WHAT TO DO | Restate word for word the lines in the listing below, starting at the line containing "REST säger att" and ending at the line containing "De HTTP metoder", both included; leave out the rest.
<<<<
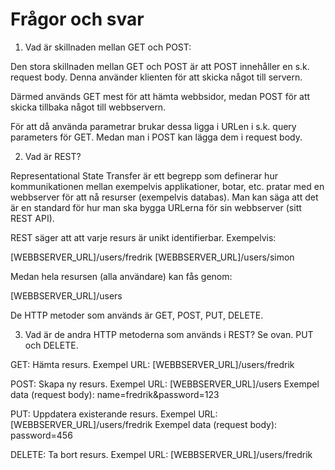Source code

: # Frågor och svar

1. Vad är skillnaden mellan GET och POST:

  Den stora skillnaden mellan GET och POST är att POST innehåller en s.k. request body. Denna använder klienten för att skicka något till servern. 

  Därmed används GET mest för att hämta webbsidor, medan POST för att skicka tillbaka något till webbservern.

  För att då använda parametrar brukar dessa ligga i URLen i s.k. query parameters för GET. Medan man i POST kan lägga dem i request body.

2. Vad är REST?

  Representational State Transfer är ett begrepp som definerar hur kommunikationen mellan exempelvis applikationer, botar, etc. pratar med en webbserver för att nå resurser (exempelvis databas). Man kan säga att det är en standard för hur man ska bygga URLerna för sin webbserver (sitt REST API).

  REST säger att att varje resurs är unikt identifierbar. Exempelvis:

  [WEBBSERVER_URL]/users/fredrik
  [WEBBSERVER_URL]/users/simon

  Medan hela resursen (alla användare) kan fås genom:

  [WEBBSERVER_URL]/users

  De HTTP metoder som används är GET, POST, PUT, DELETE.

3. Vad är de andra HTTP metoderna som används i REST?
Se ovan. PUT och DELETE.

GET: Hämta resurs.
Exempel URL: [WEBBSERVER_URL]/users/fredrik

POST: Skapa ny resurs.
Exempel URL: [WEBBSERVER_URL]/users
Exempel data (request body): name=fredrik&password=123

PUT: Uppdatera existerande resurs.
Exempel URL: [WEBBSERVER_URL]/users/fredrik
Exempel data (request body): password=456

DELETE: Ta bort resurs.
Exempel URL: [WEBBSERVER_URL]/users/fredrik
>>>>
TASK RESPONSE |
  REST säger att att varje resurs är unikt identifierbar. Exempelvis:

  [WEBBSERVER_URL]/users/fredrik
  [WEBBSERVER_URL]/users/simon

  Medan hela resursen (alla användare) kan fås genom:

  [WEBBSERVER_URL]/users

  De HTTP metoder som används är GET, POST, PUT, DELETE.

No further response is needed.